**BRIEF:** Each entry below must appear in the output exactly as written.

Source texts of formatted documents:
-- Opening Marker --

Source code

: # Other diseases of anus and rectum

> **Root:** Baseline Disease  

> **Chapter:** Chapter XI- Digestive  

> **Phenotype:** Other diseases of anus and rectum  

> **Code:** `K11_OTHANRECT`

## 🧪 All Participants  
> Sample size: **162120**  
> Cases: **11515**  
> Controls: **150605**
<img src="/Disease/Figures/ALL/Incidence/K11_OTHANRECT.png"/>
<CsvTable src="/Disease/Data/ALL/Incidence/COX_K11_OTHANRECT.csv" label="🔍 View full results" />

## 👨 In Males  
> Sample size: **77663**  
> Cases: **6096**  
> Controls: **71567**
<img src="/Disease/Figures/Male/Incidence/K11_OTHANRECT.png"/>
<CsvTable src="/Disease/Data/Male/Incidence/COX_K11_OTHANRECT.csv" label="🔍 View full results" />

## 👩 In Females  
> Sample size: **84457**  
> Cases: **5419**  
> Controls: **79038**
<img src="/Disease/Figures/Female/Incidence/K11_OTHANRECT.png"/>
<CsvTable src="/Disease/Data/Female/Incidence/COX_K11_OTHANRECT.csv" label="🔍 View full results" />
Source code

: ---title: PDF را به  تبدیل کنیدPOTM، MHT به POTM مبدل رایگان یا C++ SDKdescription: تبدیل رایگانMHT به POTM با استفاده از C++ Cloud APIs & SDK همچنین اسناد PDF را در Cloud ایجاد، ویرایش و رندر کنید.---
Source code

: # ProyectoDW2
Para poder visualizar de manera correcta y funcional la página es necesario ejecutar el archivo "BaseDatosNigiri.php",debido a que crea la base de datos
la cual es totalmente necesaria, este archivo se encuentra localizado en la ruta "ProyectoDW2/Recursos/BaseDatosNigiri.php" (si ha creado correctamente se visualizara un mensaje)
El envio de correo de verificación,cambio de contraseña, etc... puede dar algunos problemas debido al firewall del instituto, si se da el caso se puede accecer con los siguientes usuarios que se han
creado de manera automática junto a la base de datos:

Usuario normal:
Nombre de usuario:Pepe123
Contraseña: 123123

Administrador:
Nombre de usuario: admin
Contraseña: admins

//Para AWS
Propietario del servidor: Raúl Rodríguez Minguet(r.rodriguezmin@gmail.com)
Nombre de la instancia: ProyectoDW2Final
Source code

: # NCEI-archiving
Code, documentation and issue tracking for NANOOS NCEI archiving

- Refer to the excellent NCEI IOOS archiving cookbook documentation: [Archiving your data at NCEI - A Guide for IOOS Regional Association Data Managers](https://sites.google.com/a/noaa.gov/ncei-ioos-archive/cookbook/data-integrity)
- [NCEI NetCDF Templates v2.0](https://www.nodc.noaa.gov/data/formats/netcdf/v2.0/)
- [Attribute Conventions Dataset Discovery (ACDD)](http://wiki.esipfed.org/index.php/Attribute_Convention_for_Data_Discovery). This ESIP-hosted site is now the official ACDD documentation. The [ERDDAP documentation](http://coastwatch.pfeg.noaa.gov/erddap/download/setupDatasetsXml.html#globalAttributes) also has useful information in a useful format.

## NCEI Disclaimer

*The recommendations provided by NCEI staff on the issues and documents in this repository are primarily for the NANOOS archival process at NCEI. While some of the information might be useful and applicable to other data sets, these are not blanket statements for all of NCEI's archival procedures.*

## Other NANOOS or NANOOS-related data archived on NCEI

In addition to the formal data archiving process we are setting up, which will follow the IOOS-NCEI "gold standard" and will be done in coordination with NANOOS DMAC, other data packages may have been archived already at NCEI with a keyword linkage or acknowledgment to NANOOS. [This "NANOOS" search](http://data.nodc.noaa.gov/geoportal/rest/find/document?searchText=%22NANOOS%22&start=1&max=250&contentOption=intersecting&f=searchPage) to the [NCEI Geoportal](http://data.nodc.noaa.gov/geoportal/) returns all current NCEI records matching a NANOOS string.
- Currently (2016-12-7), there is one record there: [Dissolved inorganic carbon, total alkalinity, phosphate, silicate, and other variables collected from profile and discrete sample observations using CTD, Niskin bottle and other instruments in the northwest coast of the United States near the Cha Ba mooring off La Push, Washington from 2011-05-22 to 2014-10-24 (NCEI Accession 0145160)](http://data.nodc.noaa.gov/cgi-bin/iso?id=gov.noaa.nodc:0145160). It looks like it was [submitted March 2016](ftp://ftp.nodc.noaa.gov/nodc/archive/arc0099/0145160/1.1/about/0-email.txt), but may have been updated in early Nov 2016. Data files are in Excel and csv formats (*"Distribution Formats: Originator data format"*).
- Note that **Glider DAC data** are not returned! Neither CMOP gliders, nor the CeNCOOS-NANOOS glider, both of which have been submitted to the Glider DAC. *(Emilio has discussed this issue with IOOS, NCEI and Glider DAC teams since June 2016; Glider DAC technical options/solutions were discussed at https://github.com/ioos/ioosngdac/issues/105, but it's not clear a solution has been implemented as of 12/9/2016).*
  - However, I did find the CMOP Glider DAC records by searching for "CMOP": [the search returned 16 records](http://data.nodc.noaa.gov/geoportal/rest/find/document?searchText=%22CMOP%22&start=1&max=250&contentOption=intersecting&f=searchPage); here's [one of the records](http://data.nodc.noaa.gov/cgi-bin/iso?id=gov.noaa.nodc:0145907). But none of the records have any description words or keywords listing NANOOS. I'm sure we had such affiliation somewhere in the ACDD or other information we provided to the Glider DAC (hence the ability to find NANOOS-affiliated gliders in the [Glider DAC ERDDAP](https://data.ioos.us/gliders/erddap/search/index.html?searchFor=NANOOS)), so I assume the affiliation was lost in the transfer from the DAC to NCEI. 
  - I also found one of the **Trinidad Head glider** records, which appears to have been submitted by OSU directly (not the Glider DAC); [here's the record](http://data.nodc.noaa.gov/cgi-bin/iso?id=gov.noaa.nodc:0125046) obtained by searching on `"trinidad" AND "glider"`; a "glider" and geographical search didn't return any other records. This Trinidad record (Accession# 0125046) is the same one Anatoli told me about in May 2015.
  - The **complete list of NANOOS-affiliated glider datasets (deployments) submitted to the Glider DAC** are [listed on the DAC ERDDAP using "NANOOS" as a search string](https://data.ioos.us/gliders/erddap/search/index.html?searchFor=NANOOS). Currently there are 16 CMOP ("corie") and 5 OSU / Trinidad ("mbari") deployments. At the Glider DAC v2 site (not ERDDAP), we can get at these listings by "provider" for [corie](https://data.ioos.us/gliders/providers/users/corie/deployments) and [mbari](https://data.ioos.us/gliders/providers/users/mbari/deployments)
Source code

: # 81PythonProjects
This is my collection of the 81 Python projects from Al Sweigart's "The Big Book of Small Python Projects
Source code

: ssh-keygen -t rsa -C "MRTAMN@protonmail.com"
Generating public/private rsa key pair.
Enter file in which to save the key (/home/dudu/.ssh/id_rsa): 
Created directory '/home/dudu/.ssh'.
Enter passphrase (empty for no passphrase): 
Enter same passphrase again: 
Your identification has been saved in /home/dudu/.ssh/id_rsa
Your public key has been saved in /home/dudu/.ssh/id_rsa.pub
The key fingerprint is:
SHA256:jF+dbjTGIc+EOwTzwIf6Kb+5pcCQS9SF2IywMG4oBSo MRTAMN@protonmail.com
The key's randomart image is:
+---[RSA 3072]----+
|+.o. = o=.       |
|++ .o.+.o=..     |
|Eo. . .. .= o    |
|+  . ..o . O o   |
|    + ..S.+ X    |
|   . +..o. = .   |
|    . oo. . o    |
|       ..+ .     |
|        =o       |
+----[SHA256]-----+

-- Closing Marker --

**OUTPUT OF THE TASK:**
Source code

: # Other diseases of anus and rectum

> **Root:** Baseline Disease  

> **Chapter:** Chapter XI- Digestive  

> **Phenotype:** Other diseases of anus and rectum  

> **Code:** `K11_OTHANRECT`

## 🧪 All Participants  
> Sample size: **162120**  
> Cases: **11515**  
> Controls: **150605**
<img src="/Disease/Figures/ALL/Incidence/K11_OTHANRECT.png"/>
<CsvTable src="/Disease/Data/ALL/Incidence/COX_K11_OTHANRECT.csv" label="🔍 View full results" />

## 👨 In Males  
> Sample size: **77663**  
> Cases: **6096**  
> Controls: **71567**
<img src="/Disease/Figures/Male/Incidence/K11_OTHANRECT.png"/>
<CsvTable src="/Disease/Data/Male/Incidence/COX_K11_OTHANRECT.csv" label="🔍 View full results" />

## 👩 In Females  
> Sample size: **84457**  
> Cases: **5419**  
> Controls: **79038**
<img src="/Disease/Figures/Female/Incidence/K11_OTHANRECT.png"/>
<CsvTable src="/Disease/Data/Female/Incidence/COX_K11_OTHANRECT.csv" label="🔍 View full results" />
Source code

: ---title: PDF را به  تبدیل کنیدPOTM، MHT به POTM مبدل رایگان یا C++ SDKdescription: تبدیل رایگانMHT به POTM با استفاده از C++ Cloud APIs & SDK همچنین اسناد PDF را در Cloud ایجاد، ویرایش و رندر کنید.---
Source code

: # ProyectoDW2
Para poder visualizar de manera correcta y funcional la página es necesario ejecutar el archivo "BaseDatosNigiri.php",debido a que crea la base de datos
la cual es totalmente necesaria, este archivo se encuentra localizado en la ruta "ProyectoDW2/Recursos/BaseDatosNigiri.php" (si ha creado correctamente se visualizara un mensaje)
El envio de correo de verificación,cambio de contraseña, etc... puede dar algunos problemas debido al firewall del instituto, si se da el caso se puede accecer con los siguientes usuarios que se han
creado de manera automática junto a la base de datos:

Usuario normal:
Nombre de usuario:Pepe123
Contraseña: 123123

Administrador:
Nombre de usuario: admin
Contraseña: admins

//Para AWS
Propietario del servidor: Raúl Rodríguez Minguet(r.rodriguezmin@gmail.com)
Nombre de la instancia: ProyectoDW2Final
Source code

: # NCEI-archiving
Code, documentation and issue tracking for NANOOS NCEI archiving

- Refer to the excellent NCEI IOOS archiving cookbook documentation: [Archiving your data at NCEI - A Guide for IOOS Regional Association Data Managers](https://sites.google.com/a/noaa.gov/ncei-ioos-archive/cookbook/data-integrity)
- [NCEI NetCDF Templates v2.0](https://www.nodc.noaa.gov/data/formats/netcdf/v2.0/)
- [Attribute Conventions Dataset Discovery (ACDD)](http://wiki.esipfed.org/index.php/Attribute_Convention_for_Data_Discovery). This ESIP-hosted site is now the official ACDD documentation. The [ERDDAP documentation](http://coastwatch.pfeg.noaa.gov/erddap/download/setupDatasetsXml.html#globalAttributes) also has useful information in a useful format.

## NCEI Disclaimer

*The recommendations provided by NCEI staff on the issues and documents in this repository are primarily for the NANOOS archival process at NCEI. While some of the information might be useful and applicable to other data sets, these are not blanket statements for all of NCEI's archival procedures.*

## Other NANOOS or NANOOS-related data archived on NCEI

In addition to the formal data archiving process we are setting up, which will follow the IOOS-NCEI "gold standard" and will be done in coordination with NANOOS DMAC, other data packages may have been archived already at NCEI with a keyword linkage or acknowledgment to NANOOS. [This "NANOOS" search](http://data.nodc.noaa.gov/geoportal/rest/find/document?searchText=%22NANOOS%22&start=1&max=250&contentOption=intersecting&f=searchPage) to the [NCEI Geoportal](http://data.nodc.noaa.gov/geoportal/) returns all current NCEI records matching a NANOOS string.
- Currently (2016-12-7), there is one record there: [Dissolved inorganic carbon, total alkalinity, phosphate, silicate, and other variables collected from profile and discrete sample observations using CTD, Niskin bottle and other instruments in the northwest coast of the United States near the Cha Ba mooring off La Push, Washington from 2011-05-22 to 2014-10-24 (NCEI Accession 0145160)](http://data.nodc.noaa.gov/cgi-bin/iso?id=gov.noaa.nodc:0145160). It looks like it was [submitted March 2016](ftp://ftp.nodc.noaa.gov/nodc/archive/arc0099/0145160/1.1/about/0-email.txt), but may have been updated in early Nov 2016. Data files are in Excel and csv formats (*"Distribution Formats: Originator data format"*).
- Note that **Glider DAC data** are not returned! Neither CMOP gliders, nor the CeNCOOS-NANOOS glider, both of which have been submitted to the Glider DAC. *(Emilio has discussed this issue with IOOS, NCEI and Glider DAC teams since June 2016; Glider DAC technical options/solutions were discussed at https://github.com/ioos/ioosngdac/issues/105, but it's not clear a solution has been implemented as of 12/9/2016).*
  - However, I did find the CMOP Glider DAC records by searching for "CMOP": [the search returned 16 records](http://data.nodc.noaa.gov/geoportal/rest/find/document?searchText=%22CMOP%22&start=1&max=250&contentOption=intersecting&f=searchPage); here's [one of the records](http://data.nodc.noaa.gov/cgi-bin/iso?id=gov.noaa.nodc:0145907). But none of the records have any description words or keywords listing NANOOS. I'm sure we had such affiliation somewhere in the ACDD or other information we provided to the Glider DAC (hence the ability to find NANOOS-affiliated gliders in the [Glider DAC ERDDAP](https://data.ioos.us/gliders/erddap/search/index.html?searchFor=NANOOS)), so I assume the affiliation was lost in the transfer from the DAC to NCEI. 
  - I also found one of the **Trinidad Head glider** records, which appears to have been submitted by OSU directly (not the Glider DAC); [here's the record](http://data.nodc.noaa.gov/cgi-bin/iso?id=gov.noaa.nodc:0125046) obtained by searching on `"trinidad" AND "glider"`; a "glider" and geographical search didn't return any other records. This Trinidad record (Accession# 0125046) is the same one Anatoli told me about in May 2015.
  - The **complete list of NANOOS-affiliated glider datasets (deployments) submitted to the Glider DAC** are [listed on the DAC ERDDAP using "NANOOS" as a search string](https://data.ioos.us/gliders/erddap/search/index.html?searchFor=NANOOS). Currently there are 16 CMOP ("corie") and 5 OSU / Trinidad ("mbari") deployments. At the Glider DAC v2 site (not ERDDAP), we can get at these listings by "provider" for [corie](https://data.ioos.us/gliders/providers/users/corie/deployments) and [mbari](https://data.ioos.us/gliders/providers/users/mbari/deployments)
Source code

: # 81PythonProjects
This is my collection of the 81 Python projects from Al Sweigart's "The Big Book of Small Python Projects
Source code

: ssh-keygen -t rsa -C "MRTAMN@protonmail.com"
Generating public/private rsa key pair.
Enter file in which to save the key (/home/dudu/.ssh/id_rsa): 
Created directory '/home/dudu/.ssh'.
Enter passphrase (empty for no passphrase): 
Enter same passphrase again: 
Your identification has been saved in /home/dudu/.ssh/id_rsa
Your public key has been saved in /home/dudu/.ssh/id_rsa.pub
The key fingerprint is:
SHA256:jF+dbjTGIc+EOwTzwIf6Kb+5pcCQS9SF2IywMG4oBSo MRTAMN@protonmail.com
The key's randomart image is:
+---[RSA 3072]----+
|+.o. = o=.       |
|++ .o.+.o=..     |
|Eo. . .. .= o    |
|+  . ..o . O o   |
|    + ..S.+ X    |
|   . +..o. = .   |
|    . oo. . o    |
|       ..+ .     |
|        =o       |
+----[SHA256]-----+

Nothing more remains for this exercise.